The children of gods and fighting men est le premier tome de la trilogie The Gael song, par Shauna Lawless
Vous savez, ces bouquins que vous achetez dès la sortie et que vous lisez pas, et quand sort le tome 2, vous vous dites que ça serait bien de le lire, histoire de savoir si il faut prendre la suite ? The children of gods and fighting men de Shauna Lawless en fait partie. Il s’ennuyait sur son étagère depuis l’année dernière. Peuchère.
Fin du Xe siècle, en Irlande, le roi de Dublin est mort. Gormflaith, sa veuve, ne perd pas de temps et commence à œuvrer dans l’ombre pour placer son fils Sitric dans la course pour le trône. Complots, alliances, mariages stratégiques, on bouge ses petits pions mais Gormflaith n’est pas n’importe qui, elle est une des dernières fomoires, un peuple au grand pouvoir mais qui a quasiment été exterminé par leurs ennemis jurés les Tuatha Dé Danann. Elle doit donc à tous prix se cacher pour survivre. Fódla est justement une de ces Tuatha Dé Danann, elle a le pouvoir de guérir, et le conseil l’envoie en mission d’espionnage pour surveiller Brian Boru, un roi qui commence à faire parler de lui et qui convoite le trône du haut-roi.
Dans ce roman, Shauna Lawless mêle très habilement l’histoire d’Irlande et quelques éléments de la mythologie celte, ça donne un bouquin ancré dans son contexte historique très documenté et crédible auquel on ajoute un côté « histoire secrète » avec ce combat dans l’ombre entre les Fomoires et les Tuatha Dé Danann. Mais ce côté fantastique reste assez discret, on reste beaucoup dans la fiction historique quand même, on assiste aux conflits et manigances entre les rois des différents coins d’Irlande, on crée des alliances, on cherche des combattants pour tenir tête au voisin qui va se pointer avec son armée pour cueillir la ville, tout ça, tout ça.

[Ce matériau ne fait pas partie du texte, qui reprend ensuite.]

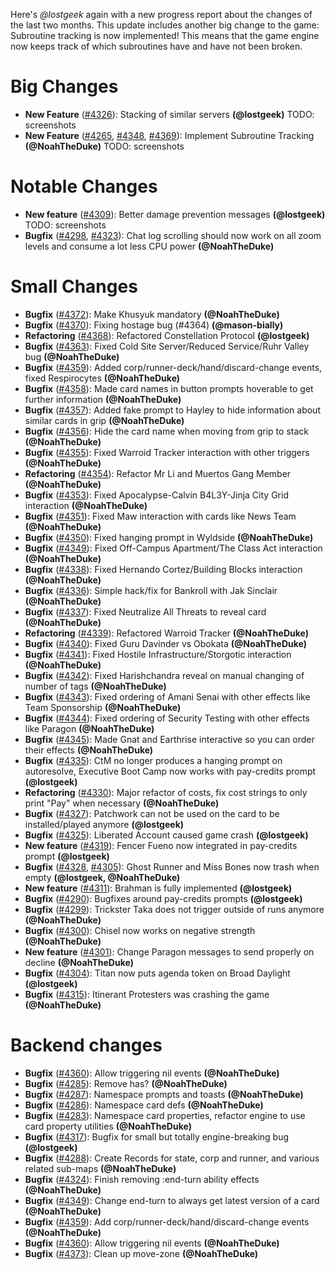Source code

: Here's _@lostgeek_ again with a new progress report about the changes of the last two months. This update includes another big change to the game: Subroutine tracking is now implemented! This means that the game engine now keeps track of which subroutines have and have not been broken.

# Big Changes
* **New Feature** ([#4326](https://github.com/mtgred/netrunner/pull/4326)): Stacking of similar servers **(@lostgeek)**
TODO: screenshots
* **New Feature** ([#4265](https://github.com/mtgred/netrunner/pull/4265), [#4348](https://github.com/mtgred/netrunner/pull/4348), [#4369](https://github.com/mtgred/netrunner/pull/4369)): Implement Subroutine Tracking **(@NoahTheDuke)**
TODO: screenshots

# Notable Changes
* **New feature** ([#4309](https://github.com/mtgred/netrunner/pull/4309)): Better damage prevention messages **(@lostgeek)**
TODO: screenshots
* **Bugfix** ([#4298](https://github.com/mtgred/netrunner/pull/4298), [#4323](https://github.com/mtgred/netrunner/pull/4323)): Chat log scrolling should now work on all zoom levels and consume a lot less CPU power **(@NoahTheDuke)**

# Small Changes
* **Bugfix** ([#4372](https://github.com/mtgred/netrunner/pull/4372)): Make Khusyuk mandatory **(@NoahTheDuke)**
* **Bugfix** ([#4370](https://github.com/mtgred/netrunner/pull/4370)): Fixing hostage bug (#4364) **(@mason-bially)**
* **Refactoring** ([#4368](https://github.com/mtgred/netrunner/pull/4368)): Refactored Constellation Protocol **(@lostgeek)**
* **Bugfix** ([#4363](https://github.com/mtgred/netrunner/pull/4363)): Fixed Cold Site Server/Reduced Service/Ruhr Valley bug **(@NoahTheDuke)**
* **Bugfix** ([#4359](https://github.com/mtgred/netrunner/pull/4359)): Added corp/runner-deck/hand/discard-change events, fixed Respirocytes **(@NoahTheDuke)**
* **Bugfix** ([#4358](https://github.com/mtgred/netrunner/pull/4358)): Made card names in button prompts hoverable to get further information **(@NoahTheDuke)**
* **Bugfix** ([#4357](https://github.com/mtgred/netrunner/pull/4357)): Added fake prompt to Hayley to hide information about similar cards in grip **(@NoahTheDuke)**
* **Bugfix** ([#4356](https://github.com/mtgred/netrunner/pull/4356)): Hide the card name when moving from grip to stack **(@NoahTheDuke)**
* **Bugfix** ([#4355](https://github.com/mtgred/netrunner/pull/4355)): Fixed Warroid Tracker interaction with other triggers **(@NoahTheDuke)**
* **Refactoring** ([#4354](https://github.com/mtgred/netrunner/pull/4354)): Refactor Mr Li and Muertos Gang Member **(@NoahTheDuke)**
* **Bugfix** ([#4353](https://github.com/mtgred/netrunner/pull/4353)): Fixed Apocalypse-Calvin B4L3Y-Jinja City Grid interaction **(@NoahTheDuke)**
* **Bugfix** ([#4351](https://github.com/mtgred/netrunner/pull/4351)): Fixed Maw interaction with cards like News Team **(@NoahTheDuke)**
* **Bugfix** ([#4350](https://github.com/mtgred/netrunner/pull/4350)): Fixed hanging prompt in Wyldside **(@NoahTheDuke)**
* **Bugfix** ([#4349](https://github.com/mtgred/netrunner/pull/4349)): Fixed Off-Campus Apartment/The Class Act interaction **(@NoahTheDuke)**
* **Bugfix** ([#4338](https://github.com/mtgred/netrunner/pull/4338)): Fixed Hernando Cortez/Building Blocks interaction **(@NoahTheDuke)**
* **Bugfix** ([#4336](https://github.com/mtgred/netrunner/pull/4336)): Simple hack/fix for Bankroll with Jak Sinclair **(@NoahTheDuke)**
* **Bugfix** ([#4337](https://github.com/mtgred/netrunner/pull/4337)): Fixed Neutralize All Threats to reveal card **(@NoahTheDuke)**
* **Refactoring** ([#4339](https://github.com/mtgred/netrunner/pull/4339)): Refactored Warroid Tracker **(@NoahTheDuke)**
* **Bugfix** ([#4340](https://github.com/mtgred/netrunner/pull/4340)): Fixed Guru Davinder vs Obokata **(@NoahTheDuke)**
* **Bugfix** ([#4341](https://github.com/mtgred/netrunner/pull/4341)): Fixed Hostile Infrastructure/Storgotic interaction **(@NoahTheDuke)**
* **Bugfix** ([#4342](https://github.com/mtgred/netrunner/pull/4342)): Fixed Harishchandra reveal on manual changing of number of tags **(@NoahTheDuke)**
* **Bugfix** ([#4343](https://github.com/mtgred/netrunner/pull/4343)): Fixed ordering of Amani Senai with other effects like Team Sponsorship **(@NoahTheDuke)**
* **Bugfix** ([#4344](https://github.com/mtgred/netrunner/pull/4344)): Fixed ordering of Security Testing with other effects like Paragon **(@NoahTheDuke)**
* **Bugfix** ([#4345](https://github.com/mtgred/netrunner/pull/4345)): Made Gnat and Earthrise interactive so you can order their effects **(@NoahTheDuke)**
* **Bugfix** ([#4335](https://github.com/mtgred/netrunner/pull/4335)): CtM no longer produces a hanging prompt on autoresolve, Executive Boot Camp now works with pay-credits prompt **(@lostgeek)**
* **Refactoring** ([#4330](https://github.com/mtgred/netrunner/pull/4330)): Major refactor of costs, fix cost strings to only print "Pay" when necessary **(@NoahTheDuke)**
* **Bugfix** ([#4327](https://github.com/mtgred/netrunner/pull/4327)): Patchwork can not be used on the card to be installed/played anymore **(@lostgeek)**
* **Bugfix** ([#4325](https://github.com/mtgred/netrunner/pull/4325)): Liberated Account caused game crash **(@lostgeek)**
* **New feature** ([#4319](https://github.com/mtgred/netrunner/pull/4319)): Fencer Fueno now integrated in pay-credits prompt **(@lostgeek)**
* **Bugfix** ([#4328](https://github.com/mtgred/netrunner/pull/4328), [#4305](https://github.com/mtgred/netrunner/pull/4305)): Ghost Runner and Miss Bones now trash when empty **(@lostgeek, @NoahTheDuke)**
* **New feature** ([#4311](https://github.com/mtgred/netrunner/pull/4311)): Brahman is fully implemented **(@lostgeek)**
* **Bugfix** ([#4290](https://github.com/mtgred/netrunner/pull/4290)): Bugfixes around pay-credits prompts **(@lostgeek)**
* **Bugfix** ([#4299](https://github.com/mtgred/netrunner/pull/4299)): Trickster Taka does not trigger outside of runs anymore **(@NoahTheDuke)**
* **Bugfix** ([#4300](https://github.com/mtgred/netrunner/pull/4300)): Chisel now works on negative strength **(@NoahTheDuke)**
* **New feature** ([#4301](https://github.com/mtgred/netrunner/pull/4301)): Change Paragon messages to send properly on decline **(@NoahTheDuke)**
* **Bugfix** ([#4304](https://github.com/mtgred/netrunner/pull/4304)): Titan now puts agenda token on Broad Daylight **(@lostgeek)**
* **Bugfix** ([#4315](https://github.com/mtgred/netrunner/pull/4315)): Itinerant Protesters was crashing the game **(@NoahTheDuke)**

# Backend changes
* **Bugfix** ([#4360](https://github.com/mtgred/netrunner/pull/4360)): Allow triggering nil events **(@NoahTheDuke)**
* **Bugfix** ([#4285](https://github.com/mtgred/netrunner/pull/4285)): Remove has? **(@NoahTheDuke)**
* **Bugfix** ([#4287](https://github.com/mtgred/netrunner/pull/4287)): Namespace prompts and toasts **(@NoahTheDuke)**
* **Bugfix** ([#4286](https://github.com/mtgred/netrunner/pull/4286)): Namespace card defs **(@NoahTheDuke)**
* **Bugfix** ([#4283](https://github.com/mtgred/netrunner/pull/4283)): Namespace card properties, refactor engine to use card property utilities **(@NoahTheDuke)**
* **Bugfix** ([#4317](https://github.com/mtgred/netrunner/pull/4317)): Bugfix for small but totally engine-breaking bug **(@lostgeek)**
* **Bugfix** ([#4288](https://github.com/mtgred/netrunner/pull/4288)): Create Records for state, corp and runner, and various related sub-maps **(@NoahTheDuke)**
* **Bugfix** ([#4324](https://github.com/mtgred/netrunner/pull/4324)): Finish removing :end-turn ability effects **(@NoahTheDuke)**
* **Bugfix** ([#4349](https://github.com/mtgred/netrunner/pull/4349)): Change end-turn to always get latest version of a card **(@NoahTheDuke)**
* **Bugfix** ([#4359](https://github.com/mtgred/netrunner/pull/4359)): Add corp/runner-deck/hand/discard-change events **(@NoahTheDuke)**
* **Bugfix** ([#4360](https://github.com/mtgred/netrunner/pull/4360)): Allow triggering nil events **(@NoahTheDuke)**
* **Bugfix** ([#4373](https://github.com/mtgred/netrunner/pull/4373)): Clean up move-zone **(@NoahTheDuke)**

On se trouve dans une époque de changement en Irlande, les vieilles croyances sont petit à petit remplacées par le christianisme, et au milieu on a les vikings qui sont installés depuis un moment dans le coin. On a donc un joyeux mélange de cultures, de religions et d’allégeances mais on est jamais perdus, l’autrice arrive à poser ce contexte et à le rendre vivant et compréhensible pour nous. Le roman parvient à nous garder accroché à travers les manœuvres politiques et les motivations de chacun, on cerne bien qui place ses pions, comment et pourquoi, et vu la complexité de toute cette trame, c’est un exploit de le rendre limpide et intéressant.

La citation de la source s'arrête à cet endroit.